VALIDITY

TEST CONSTRUCTION PROCESS

 

Reliability

·       Reliability is the degree to which the scores are consistent, dependable, or repeatable, that is, the degree to which they are free of errors of measurement (AERA, APA, & NCME, 1985, p.93).

 

Types of reliability:

·       Stability

·       Internal consistency

·       Decision consistency (criterion)

         

 

Validity

 

·        Validity is defined as the degree to which a certain inference from a test is appropriate or meaningful and validation as the process of the investigation by which the degree of validity of a proposed test interpretation can be evaluated. (AERA, APA, & NCME, 1985, p.94).

 

« Validity is inferred not measured »

 

C        Type of validity

·        Content validity (substantive stage)    

·        Construct validity (structural stage)

·        Criterion related validity (external stage)

·        Concurrent & predictive validity

 

 


Process of test construction

Simplified process

Substantive stage

Theory-based (including previous research and observations)

Generate theoretical and empirical definitions

Gather content-related evidence

Consider construct’s under-representation and relevancy

Step 1

Identify the behavior(s)/construct(s) you want to measure (Theory-based construct or observation)

Step 2

Identify the behaviors to represent the construct(s)

Step 3

Define the behavior(s) and identify the proportion of items needed to measure the construct(s).  Generate theoretical and empirical definitions and develop a set of test specifications.

Step 4

Generate an item pool

Step 5

Determine guidelines for scoring and interpretation

Step 6

Conduct an expert evaluation (cognitive interviews, expert review, item-content matching, . . .)

Step 7

Consider the inclusion of validation items “social desirability”

Step 8

Preliminary item try out and revise as necessary (wordings, understanding, . . .)

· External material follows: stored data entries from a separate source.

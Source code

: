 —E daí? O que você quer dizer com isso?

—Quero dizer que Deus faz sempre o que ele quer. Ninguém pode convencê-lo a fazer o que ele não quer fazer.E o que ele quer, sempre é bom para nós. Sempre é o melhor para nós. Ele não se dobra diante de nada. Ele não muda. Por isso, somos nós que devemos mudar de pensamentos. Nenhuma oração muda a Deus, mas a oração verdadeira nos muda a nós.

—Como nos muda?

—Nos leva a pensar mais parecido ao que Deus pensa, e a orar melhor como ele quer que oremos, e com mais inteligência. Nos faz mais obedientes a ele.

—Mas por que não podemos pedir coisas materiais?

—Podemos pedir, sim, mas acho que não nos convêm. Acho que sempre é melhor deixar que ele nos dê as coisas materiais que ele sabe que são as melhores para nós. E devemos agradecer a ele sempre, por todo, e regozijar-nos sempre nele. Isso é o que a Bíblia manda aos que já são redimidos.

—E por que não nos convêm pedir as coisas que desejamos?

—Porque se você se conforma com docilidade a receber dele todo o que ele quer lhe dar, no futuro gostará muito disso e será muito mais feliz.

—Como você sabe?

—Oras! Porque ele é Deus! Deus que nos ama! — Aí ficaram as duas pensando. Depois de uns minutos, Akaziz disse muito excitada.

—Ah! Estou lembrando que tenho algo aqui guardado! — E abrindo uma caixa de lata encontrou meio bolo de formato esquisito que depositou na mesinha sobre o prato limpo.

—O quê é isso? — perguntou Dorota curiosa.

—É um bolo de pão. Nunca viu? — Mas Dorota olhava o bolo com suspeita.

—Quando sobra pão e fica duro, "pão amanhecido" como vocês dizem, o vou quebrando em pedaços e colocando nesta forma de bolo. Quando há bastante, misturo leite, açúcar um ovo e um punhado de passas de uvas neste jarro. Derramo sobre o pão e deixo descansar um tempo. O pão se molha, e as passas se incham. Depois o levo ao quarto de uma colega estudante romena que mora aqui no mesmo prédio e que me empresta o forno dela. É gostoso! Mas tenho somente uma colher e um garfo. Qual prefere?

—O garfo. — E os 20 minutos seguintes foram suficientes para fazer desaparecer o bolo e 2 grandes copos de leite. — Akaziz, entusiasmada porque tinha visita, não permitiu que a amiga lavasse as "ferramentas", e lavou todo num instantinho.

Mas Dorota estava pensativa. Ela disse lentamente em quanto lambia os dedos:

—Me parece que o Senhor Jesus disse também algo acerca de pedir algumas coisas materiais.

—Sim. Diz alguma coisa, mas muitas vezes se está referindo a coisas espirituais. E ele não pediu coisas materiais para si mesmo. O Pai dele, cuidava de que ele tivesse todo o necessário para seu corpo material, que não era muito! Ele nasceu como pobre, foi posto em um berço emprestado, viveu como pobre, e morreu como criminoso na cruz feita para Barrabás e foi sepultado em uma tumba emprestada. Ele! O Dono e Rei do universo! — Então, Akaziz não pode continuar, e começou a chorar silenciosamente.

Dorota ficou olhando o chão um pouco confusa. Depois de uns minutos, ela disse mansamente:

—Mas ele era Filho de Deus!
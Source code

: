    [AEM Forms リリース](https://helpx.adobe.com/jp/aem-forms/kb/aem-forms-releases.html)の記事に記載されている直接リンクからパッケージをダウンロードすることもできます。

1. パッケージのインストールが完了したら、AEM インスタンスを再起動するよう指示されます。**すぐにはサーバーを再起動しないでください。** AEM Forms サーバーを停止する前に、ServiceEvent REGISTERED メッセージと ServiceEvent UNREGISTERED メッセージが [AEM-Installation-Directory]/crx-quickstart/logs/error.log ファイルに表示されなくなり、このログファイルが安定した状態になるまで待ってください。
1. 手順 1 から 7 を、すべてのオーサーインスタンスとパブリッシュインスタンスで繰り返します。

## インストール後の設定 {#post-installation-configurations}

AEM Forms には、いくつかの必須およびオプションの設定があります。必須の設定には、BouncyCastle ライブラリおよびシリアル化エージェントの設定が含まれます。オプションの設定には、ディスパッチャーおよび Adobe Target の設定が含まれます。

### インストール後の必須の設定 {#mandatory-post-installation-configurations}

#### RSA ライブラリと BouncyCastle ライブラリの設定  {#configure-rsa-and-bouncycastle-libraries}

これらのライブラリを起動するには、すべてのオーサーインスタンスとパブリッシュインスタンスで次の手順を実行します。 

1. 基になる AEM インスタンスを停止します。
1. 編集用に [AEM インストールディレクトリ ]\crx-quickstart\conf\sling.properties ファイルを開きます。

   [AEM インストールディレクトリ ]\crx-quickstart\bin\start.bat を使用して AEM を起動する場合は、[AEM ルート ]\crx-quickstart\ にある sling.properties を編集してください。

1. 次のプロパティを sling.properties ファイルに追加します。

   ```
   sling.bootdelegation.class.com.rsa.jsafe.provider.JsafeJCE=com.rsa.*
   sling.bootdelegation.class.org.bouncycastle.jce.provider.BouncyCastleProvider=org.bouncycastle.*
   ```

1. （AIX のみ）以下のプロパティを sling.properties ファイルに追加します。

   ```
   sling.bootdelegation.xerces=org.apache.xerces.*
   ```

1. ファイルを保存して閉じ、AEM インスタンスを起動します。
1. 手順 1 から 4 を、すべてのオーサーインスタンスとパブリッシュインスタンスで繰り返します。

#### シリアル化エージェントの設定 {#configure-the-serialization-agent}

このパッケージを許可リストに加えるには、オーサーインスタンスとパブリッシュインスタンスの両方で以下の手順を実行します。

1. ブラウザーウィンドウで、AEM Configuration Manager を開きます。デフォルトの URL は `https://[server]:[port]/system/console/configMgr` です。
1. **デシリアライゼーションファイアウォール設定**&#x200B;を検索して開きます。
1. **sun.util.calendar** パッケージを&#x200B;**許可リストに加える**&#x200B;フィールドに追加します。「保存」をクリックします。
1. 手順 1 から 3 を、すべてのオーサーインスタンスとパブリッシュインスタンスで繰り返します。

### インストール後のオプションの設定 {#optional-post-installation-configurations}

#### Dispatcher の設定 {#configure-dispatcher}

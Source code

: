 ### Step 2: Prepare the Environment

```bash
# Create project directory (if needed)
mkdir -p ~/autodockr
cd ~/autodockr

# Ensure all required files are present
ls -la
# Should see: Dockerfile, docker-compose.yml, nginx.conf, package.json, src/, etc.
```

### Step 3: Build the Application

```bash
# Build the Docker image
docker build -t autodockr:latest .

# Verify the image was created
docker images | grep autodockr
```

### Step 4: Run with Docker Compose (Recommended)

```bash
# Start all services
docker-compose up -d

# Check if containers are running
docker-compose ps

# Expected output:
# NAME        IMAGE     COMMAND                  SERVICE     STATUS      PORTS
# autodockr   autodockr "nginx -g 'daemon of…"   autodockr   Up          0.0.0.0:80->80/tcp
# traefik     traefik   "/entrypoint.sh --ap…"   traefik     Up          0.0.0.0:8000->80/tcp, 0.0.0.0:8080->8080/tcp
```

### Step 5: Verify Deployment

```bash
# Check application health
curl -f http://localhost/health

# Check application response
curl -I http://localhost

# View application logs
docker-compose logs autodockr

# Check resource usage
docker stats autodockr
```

Structural stage (internal relations among the questions)

Item/subscale intercorrelations (item analysis-alpha/ reliability)

Generalizability theory (reliability analysis)

Item response theory (item analysis - reliability)

Exploratory factor analysis (not hypothesis driven)

Confirmatory factor analysis (hypothesis driven)

External stage (relations with other constructs)      

Correlations with other tests (partial correlations, regressions, ...)

Multitrait-multimethod matrix

Group differentiation (Anova, Ancova, Manova, Mancova, Discriminant analysis, ...)

existing or know groups

experimental manipulations

Structural equation modeling

 

Step 9

Develop a validation plan (sample size, sample characteristics, stratifications, . . .)

Step 10

Validation:  Include more than one method in each of the group of methods presented above.

Step 11

Assess the behavioral stability of the test (short and long term)

Step 12

Determine the preliminary psychometric properties of the test, revise and redo some of these steps as needed.